I took off the side covers and looked for a kick start. I found nothing resembling a kick start. At this point I am getting tight in terms of making it to the appointment. I replaced the side covers and tried one more time. Nothing. I checked my front light. Nothing. Great. The battery was dead.
I decided to try pop-starting it using my downhill driveway. It was faster than getting out jumper cables. I made it halfway down my street, with the engine sputtering and burping before it died. I pushed it back home and tried again with a similar result. I moved onto jumper cables, fully sure that I was going to now be at least ten minutes late. Maggie fired right up and ran smoothly...until I unhooked the cables and after 30 seconds, she coughed and died. Same deal the next time I jumped her.
Finally, I had to call Marshall's and reschedule my appointment until 4:00 that afternoon. I hooked her up to a battery charger and on my way I went to go run with Katie.
When I returned, I waited until 3:30 and tried again. Sure enough, she fired right up and ran smoothly. I was afraid that if she stalled that I wouldn't have enough battery for another start, so I put the choke on full and ran inside to change my clothes. That was a bad idea.
When I get back outside, I turn to the side of the house and see smoke. As I come upon my bike, their is smoke POURING from both sides of it. It only took me four or five minutes, but I guess letting it idle high for that long is a bad idea. I immediately shut her down and off come the seats and side covers, once again. I use one as a fan to dissipate the smoke. After a few minutes, and the smoke is gone, I try again, because how can you possibly call it quits when you have put this much time in. She fires right up and I notice that her temperature gauge indicates she is plenty warm. I head off to Marshall's without another problem.

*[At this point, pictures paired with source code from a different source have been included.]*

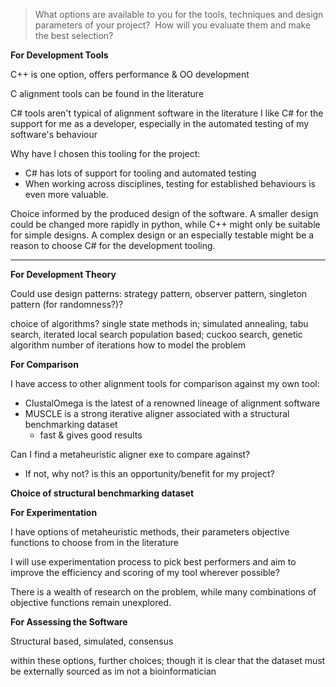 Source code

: 
> What options are available to you for the tools, techniques and design parameters of your project?  How will you evaluate them and make the best selection?


**For Development Tools**

C++ is one option, offers performance & OO development

C alignment tools can be found in the literature

C# tools aren't typical of alignment software in the literature
I like C# for the support for me as a developer, especially in the automated testing of my software's behaviour

Why have I chosen this tooling for the project:
- C# has lots of support for tooling and automated testing
- When working across disciplines, testing for established behaviours is even more valuable. 

Choice informed by the produced design of the software. A smaller design could be changed more rapidly in python, while C++ might only be suitable for simple designs. A complex design or an especially testable might be a reason to choose C# for the development tooling.

---

**For Development Theory**

Could use design patterns: strategy pattern, observer pattern, singleton pattern (for randomness?)?

choice of algorithms?
single state methods in; simulated annealing, tabu search, iterated local search
population based; cuckoo search, genetic algorithm
number of iterations
how to model the problem

**For Comparison**

I have access to other alignment tools for comparison against my own tool:
- ClustalOmega is the latest of a renowned lineage of alignment software 
- MUSCLE is a strong iterative aligner associated with a structural benchmarking dataset
	- fast & gives good results

Can I find a metaheuristic aligner exe to compare against?
- If not, why not? is this an opportunity/benefit for my project?

**Choice of structural benchmarking dataset**


**For Experimentation**

I have options of metaheuristic methods, their parameters
objective functions to choose from in the literature

I will use experimentation process to pick best performers and aim to improve the efficiency and scoring of my tool wherever possible?

There is a wealth of research on the problem, while many combinations of objective functions remain unexplored.


**For Assessing the Software**

Structural based, simulated, consensus

within these options, further choices; though it is clear that the dataset must be externally sourced as im not a bioinformatician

After getting my bike inspected ($20) and ordering a new front tire ($60) because the old once was scalloped a bit, Dan told me that there was a good chance I had a bad battery or potentially worse, a bad recharging system and to keep and eye on it.
The following day, my manual came from the Motorcycle Safety Foundation. I immediately read it cover to cover. Come to find out that there are two lock positions on many motorcycles. One just locks it. The other, in case you are on the side of the road at night, leaves your license plate light on for easier spotting by other vehicles. The night before my inspection, I locked the handle bars before I took the key out. Guess which locking position I unknowingly used? Riiiight.